Over the next four weeks, Wachtel will be interviewing writers from Sweden, Norway, Denmark and Iceland whose stories live on the page, the screen and the canvas. These in-depth conversations will explore the deep roots and connections between the countries that make up the Nordic region.
Keep reading to learn more about each guest.
First up is Swedish screenwriter and novelist Hans Rosenfeldt, creator of the award-winning Scandinavian TV series The Bridge, which has aired in more than 170 countries and inspired several successful remakes. He also co-authors the bestselling Sebastian Bergman crime fiction series.
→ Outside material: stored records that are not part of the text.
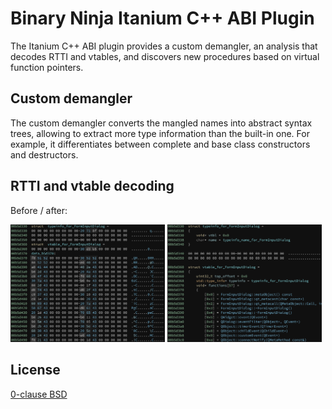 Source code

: # Binary Ninja Itanium C++ ABI Plugin

The Itanium C++ ABI plugin provides a custom demangler, an analysis that decodes RTTI and vtables, and discovers new procedures based on virtual function pointers.

## Custom demangler

The custom demangler converts the mangled names into abstract syntax trees, allowing to extract more type information than the built-in one. For example, it differentiates between complete and base class constructors and destructors.

## RTTI and vtable decoding

Before / after:

<img src="doc/vtable-before.png" width="49%"> <img src="doc/vtable-after.png" width="49%">

## License

[0-clause BSD](LICENSE-0BSD.txt)
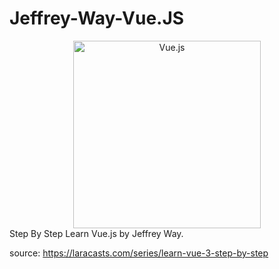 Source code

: # Jeffrey-Way-Vue.JS
<div align="center">
<image src="https://github.com/vuejs/art/tree/9f8ee218d32b52c2d150212f22798a7a61689361" width="300px" alt="Vue.js"></image>
</div>
Step By Step Learn Vue.js by Jeffrey Way. 

source:
https://laracasts.com/series/learn-vue-3-step-by-step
Wachtel spoke with Rosenfeldt in Stockholm about the Nordic noir phenomenon, his early passion for Nancy Drew novels and the Swedish coffee habit, known as "fika."
Norwegian novelist Karl Ove Knausgaard is the author of the phenomenally successful six-volume series My Struggle. His new, very different series is called The Seasons Quartet, and it takes the form of a letter to his daughter. From meditation on everyday objects and experiences, to revelations on how to live, Knausgaard's perspective on family — and the world — is unique.
From Denmark, Dorthe Nors's latest novel Mirror, Shoulder, Signal was published to rave reviews in 2016. She's the first Danish writer to have a story published in The New Yorker, and her work has also appeared in Harper's Magazine, Guernica, Boston Review, A Public Space and Tin House. In an intimate conversation recorded in Copenhagen, Nors shares with Wachtel her thoughts on The Little Mermaid, the Danish Songbook tradition, and the lifestyle concept of "hygge" that is gaining popularity around the world.
From Iceland, Hallgrimur Helgason is a prize-winning novelist, painter, translator and essayist. His work, in all its dimensions, is witty, profound, and deeply engaged with the history and culture of his island nation. Wachtel spoke with Helgason in Reykjavik about everything from the ancient sagas to Bjork, volcanic eruptions to the economic crash of 2008, and why beer was banned in Iceland until 1989.